After installing Vscode, I followed the tutorial to install platformIO. Contrary to what I initially thought, I was happy to see that the whole process was quite quick and easy!
Then I opened a new project and chose the board I would like to work on.
upon creating the project, the platformio.ini
is created which contains the configuration for the board I am using.

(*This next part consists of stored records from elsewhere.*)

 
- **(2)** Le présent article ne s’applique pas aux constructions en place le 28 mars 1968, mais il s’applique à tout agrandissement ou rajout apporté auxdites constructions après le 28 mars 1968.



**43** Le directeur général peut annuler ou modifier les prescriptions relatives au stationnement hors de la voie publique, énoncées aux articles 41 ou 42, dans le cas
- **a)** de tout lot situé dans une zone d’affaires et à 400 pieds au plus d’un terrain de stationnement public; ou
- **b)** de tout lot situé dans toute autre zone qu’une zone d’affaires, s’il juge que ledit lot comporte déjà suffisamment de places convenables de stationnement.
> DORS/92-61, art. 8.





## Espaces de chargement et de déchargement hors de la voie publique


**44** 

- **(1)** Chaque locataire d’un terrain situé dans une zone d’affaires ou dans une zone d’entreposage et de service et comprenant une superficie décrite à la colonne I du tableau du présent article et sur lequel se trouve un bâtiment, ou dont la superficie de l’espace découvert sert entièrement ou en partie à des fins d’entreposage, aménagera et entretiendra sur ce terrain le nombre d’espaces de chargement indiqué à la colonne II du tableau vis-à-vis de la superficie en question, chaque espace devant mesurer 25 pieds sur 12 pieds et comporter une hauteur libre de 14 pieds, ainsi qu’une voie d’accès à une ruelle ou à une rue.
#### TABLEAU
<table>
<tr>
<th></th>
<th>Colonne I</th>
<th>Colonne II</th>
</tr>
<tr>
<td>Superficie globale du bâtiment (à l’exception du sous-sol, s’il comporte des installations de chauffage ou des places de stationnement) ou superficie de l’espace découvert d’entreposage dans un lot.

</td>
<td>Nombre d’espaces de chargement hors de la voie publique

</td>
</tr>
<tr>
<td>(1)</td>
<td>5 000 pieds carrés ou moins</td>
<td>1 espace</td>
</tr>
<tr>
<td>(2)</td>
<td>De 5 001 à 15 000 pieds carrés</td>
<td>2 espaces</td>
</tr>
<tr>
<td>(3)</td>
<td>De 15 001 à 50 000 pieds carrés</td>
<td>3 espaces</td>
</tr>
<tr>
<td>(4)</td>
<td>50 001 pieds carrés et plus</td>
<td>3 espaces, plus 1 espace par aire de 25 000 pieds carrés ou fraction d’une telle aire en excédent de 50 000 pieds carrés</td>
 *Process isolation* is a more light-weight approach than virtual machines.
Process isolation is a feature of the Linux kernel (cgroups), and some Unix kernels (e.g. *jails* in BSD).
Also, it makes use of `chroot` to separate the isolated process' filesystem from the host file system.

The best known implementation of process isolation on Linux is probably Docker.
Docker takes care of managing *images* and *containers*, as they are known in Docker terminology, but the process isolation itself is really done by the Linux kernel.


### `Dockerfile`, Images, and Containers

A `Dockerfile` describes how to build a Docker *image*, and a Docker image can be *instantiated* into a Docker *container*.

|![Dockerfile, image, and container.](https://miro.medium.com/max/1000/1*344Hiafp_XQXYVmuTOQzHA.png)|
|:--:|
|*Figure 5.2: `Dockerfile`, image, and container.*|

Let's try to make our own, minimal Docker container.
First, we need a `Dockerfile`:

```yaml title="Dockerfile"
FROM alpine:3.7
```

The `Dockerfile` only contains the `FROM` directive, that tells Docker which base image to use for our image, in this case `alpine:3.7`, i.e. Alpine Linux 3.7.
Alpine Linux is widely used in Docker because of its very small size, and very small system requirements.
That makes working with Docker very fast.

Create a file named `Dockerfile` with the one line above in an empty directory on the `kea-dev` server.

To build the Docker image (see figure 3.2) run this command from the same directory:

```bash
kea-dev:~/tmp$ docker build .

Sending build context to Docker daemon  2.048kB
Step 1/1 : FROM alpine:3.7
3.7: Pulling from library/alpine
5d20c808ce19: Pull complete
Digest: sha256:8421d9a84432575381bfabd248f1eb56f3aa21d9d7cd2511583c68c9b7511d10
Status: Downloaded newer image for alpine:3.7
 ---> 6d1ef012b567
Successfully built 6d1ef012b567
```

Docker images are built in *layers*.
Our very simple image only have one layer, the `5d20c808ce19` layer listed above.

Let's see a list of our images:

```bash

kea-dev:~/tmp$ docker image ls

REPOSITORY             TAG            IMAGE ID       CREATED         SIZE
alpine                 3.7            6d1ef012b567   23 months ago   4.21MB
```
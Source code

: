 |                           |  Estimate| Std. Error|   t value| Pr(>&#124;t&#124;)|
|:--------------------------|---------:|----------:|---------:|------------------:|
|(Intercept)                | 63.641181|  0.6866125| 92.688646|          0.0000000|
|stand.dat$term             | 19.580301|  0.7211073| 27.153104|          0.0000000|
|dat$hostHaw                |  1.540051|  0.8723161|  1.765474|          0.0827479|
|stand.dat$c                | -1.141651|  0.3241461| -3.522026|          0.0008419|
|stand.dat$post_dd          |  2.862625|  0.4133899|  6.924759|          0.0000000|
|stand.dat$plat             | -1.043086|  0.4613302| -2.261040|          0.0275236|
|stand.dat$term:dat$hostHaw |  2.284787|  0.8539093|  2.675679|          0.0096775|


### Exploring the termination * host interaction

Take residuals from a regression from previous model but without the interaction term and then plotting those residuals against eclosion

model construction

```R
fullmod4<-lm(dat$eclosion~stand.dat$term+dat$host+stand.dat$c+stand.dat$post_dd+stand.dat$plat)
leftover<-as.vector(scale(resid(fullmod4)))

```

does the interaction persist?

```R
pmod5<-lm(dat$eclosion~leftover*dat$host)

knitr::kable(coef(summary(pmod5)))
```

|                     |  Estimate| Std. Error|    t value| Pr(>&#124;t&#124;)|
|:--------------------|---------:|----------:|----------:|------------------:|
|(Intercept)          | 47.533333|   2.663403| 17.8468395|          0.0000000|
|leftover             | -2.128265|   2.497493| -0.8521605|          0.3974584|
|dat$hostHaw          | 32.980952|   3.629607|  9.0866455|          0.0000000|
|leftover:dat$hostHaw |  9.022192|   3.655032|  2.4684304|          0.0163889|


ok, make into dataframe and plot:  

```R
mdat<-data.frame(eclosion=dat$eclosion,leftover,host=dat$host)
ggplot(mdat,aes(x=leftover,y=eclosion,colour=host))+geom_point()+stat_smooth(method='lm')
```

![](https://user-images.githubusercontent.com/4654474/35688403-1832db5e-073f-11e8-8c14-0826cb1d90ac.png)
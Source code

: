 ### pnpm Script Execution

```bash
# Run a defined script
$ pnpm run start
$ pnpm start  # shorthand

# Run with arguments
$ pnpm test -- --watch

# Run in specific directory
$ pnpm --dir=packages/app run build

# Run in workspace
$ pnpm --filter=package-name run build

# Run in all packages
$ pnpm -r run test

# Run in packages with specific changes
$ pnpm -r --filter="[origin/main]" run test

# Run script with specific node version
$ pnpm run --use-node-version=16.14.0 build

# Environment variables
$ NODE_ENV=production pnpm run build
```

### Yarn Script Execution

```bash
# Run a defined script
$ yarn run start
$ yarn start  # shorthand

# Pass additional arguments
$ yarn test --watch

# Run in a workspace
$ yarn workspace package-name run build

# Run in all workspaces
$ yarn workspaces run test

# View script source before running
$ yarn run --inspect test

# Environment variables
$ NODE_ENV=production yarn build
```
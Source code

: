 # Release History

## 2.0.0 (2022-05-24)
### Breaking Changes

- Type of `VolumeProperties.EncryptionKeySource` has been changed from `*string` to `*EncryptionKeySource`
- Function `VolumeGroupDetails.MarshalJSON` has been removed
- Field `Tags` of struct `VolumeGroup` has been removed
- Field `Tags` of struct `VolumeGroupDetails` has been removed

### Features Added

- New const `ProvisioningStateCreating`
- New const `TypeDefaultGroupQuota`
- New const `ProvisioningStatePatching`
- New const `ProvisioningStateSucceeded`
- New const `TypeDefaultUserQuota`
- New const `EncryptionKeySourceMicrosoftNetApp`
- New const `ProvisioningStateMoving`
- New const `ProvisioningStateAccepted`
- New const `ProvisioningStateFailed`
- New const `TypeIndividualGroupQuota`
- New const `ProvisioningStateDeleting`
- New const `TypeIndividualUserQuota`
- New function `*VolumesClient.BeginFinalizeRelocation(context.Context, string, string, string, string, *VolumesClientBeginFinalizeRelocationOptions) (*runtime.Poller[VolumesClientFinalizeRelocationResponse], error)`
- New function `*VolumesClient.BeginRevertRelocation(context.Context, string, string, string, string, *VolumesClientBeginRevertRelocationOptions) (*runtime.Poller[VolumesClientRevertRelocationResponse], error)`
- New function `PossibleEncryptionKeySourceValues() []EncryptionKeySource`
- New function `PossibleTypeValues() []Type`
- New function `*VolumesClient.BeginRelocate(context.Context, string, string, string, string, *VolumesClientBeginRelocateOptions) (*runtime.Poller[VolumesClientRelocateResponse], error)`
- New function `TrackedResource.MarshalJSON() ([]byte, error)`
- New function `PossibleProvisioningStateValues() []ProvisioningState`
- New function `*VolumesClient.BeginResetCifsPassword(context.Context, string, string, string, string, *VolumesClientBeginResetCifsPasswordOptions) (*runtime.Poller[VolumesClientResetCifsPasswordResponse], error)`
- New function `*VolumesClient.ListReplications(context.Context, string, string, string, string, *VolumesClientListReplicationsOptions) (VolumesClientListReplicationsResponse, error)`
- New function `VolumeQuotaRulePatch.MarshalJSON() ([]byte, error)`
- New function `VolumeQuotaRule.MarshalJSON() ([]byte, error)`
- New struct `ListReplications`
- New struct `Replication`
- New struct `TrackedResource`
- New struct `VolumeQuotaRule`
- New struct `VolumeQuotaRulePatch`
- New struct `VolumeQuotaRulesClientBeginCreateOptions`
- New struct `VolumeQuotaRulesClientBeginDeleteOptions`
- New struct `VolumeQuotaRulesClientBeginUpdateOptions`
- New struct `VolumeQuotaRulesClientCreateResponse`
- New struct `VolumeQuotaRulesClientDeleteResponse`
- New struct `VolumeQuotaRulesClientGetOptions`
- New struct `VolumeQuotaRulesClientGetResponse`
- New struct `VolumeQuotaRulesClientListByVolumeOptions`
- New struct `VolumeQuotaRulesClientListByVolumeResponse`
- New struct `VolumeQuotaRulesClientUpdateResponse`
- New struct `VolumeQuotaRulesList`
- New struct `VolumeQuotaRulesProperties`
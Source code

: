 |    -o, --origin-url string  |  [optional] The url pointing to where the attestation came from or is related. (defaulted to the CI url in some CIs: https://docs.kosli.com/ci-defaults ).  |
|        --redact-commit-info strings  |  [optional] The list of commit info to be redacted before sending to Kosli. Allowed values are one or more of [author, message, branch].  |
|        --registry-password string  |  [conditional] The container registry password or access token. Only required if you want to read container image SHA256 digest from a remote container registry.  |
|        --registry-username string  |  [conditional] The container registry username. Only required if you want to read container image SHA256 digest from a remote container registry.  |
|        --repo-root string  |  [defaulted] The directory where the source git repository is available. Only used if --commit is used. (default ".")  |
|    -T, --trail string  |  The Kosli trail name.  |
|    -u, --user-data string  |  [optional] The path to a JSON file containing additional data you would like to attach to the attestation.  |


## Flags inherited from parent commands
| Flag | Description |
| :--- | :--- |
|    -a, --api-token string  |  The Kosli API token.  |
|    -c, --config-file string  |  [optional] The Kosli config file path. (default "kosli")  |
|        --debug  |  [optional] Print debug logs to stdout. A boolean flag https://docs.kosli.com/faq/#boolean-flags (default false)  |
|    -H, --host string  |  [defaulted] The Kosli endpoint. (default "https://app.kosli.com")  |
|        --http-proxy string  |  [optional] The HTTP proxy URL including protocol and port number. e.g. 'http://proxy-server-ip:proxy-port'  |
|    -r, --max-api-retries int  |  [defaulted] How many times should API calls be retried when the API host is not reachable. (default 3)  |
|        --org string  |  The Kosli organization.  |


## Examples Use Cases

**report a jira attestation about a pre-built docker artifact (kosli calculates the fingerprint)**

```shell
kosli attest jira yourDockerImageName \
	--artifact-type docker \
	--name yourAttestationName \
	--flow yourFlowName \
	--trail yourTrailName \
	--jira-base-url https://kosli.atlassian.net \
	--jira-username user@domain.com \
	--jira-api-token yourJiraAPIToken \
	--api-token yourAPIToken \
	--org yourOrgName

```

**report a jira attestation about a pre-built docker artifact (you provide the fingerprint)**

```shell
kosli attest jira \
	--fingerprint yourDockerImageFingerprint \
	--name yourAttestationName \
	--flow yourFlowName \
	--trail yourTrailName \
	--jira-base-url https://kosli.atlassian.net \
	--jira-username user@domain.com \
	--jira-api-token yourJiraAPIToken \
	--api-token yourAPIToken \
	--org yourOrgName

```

Then I accessed the main.cpp
file under SRC
to write my code. This code generates a random RGB color every time the button is pressed, and writes the randomly generated values on the serial monitor.
#include <Arduino.h>
// Initializes Pins
int red = 3;
int green = 5;
int blue = 6;
const int button = 7;
int state = 0;
void setup() {
//sets button as input and activates pull up resistor.
pinMode(button,INPUT);
digitalWrite(button,HIGH);
//sets RGB pins as outputs
pinMode(red, OUTPUT);
pinMode(green, OUTPUT);
pinMode(blue, OUTPUT);
// Initilizes serial monitor
Serial.begin(9600);
}
void loop() {
// Generates random values for each color.
int redValue = 255 - random(0, 255);
int greenValue = 255 - random(0, 255);
int blueValue = 255 - random(0, 255);
// reads s the button state
state = digitalRead(button);
// if the button is pressed then the following commands are executed
if (state == LOW)
{
// Prints the randomly generated values in the serial monitor in one line.
Serial.print(",");
Serial.print(redValue);
Serial.print(",");
Serial.print(greenValue);
Serial.print(",");
Serial.print(blueValue);
Serial.println(",");
// Sets the RGB LED with the generated values.
analogWrite(red, redValue);
analogWrite(green, greenValue);
analogWrite(blue, blueValue);
delay(1000);
}
}
Then I clicked on the bottom tool bar for the build and uplaod.
The code was uploaded successfully, and the serial monitor is showing new values for each time the button is pressed.